Task objective: Which of the lines below include the word "from"? Pull each one out.

Data records:
--- START ---

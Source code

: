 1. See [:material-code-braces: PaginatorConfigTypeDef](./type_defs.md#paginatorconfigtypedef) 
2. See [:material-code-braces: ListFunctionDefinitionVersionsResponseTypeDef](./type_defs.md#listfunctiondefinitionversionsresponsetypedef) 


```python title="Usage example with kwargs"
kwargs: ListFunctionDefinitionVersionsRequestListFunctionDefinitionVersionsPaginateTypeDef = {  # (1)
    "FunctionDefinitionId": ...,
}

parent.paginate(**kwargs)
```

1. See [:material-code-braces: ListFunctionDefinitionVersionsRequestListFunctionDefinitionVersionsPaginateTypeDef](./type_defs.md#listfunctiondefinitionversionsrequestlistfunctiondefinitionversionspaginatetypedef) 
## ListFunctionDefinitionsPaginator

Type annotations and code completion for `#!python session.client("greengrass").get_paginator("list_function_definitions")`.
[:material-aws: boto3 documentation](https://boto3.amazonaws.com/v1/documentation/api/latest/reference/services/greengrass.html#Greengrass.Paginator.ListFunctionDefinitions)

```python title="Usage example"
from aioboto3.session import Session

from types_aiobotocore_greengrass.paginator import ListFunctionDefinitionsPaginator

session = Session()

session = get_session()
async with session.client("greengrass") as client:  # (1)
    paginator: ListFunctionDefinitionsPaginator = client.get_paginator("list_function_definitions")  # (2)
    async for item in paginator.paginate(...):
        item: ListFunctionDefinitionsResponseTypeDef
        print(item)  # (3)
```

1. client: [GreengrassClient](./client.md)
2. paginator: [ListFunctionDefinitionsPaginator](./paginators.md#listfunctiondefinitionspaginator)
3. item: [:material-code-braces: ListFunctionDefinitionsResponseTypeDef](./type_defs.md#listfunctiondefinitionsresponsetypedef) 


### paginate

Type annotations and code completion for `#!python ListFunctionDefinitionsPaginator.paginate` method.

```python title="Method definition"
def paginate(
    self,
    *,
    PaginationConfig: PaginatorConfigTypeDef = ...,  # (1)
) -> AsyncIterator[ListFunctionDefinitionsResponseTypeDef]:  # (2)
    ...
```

--- END ---

Answer for this exercise:
from aioboto3.session import Session
from types_aiobotocore_greengrass.paginator import ListFunctionDefinitionsPaginator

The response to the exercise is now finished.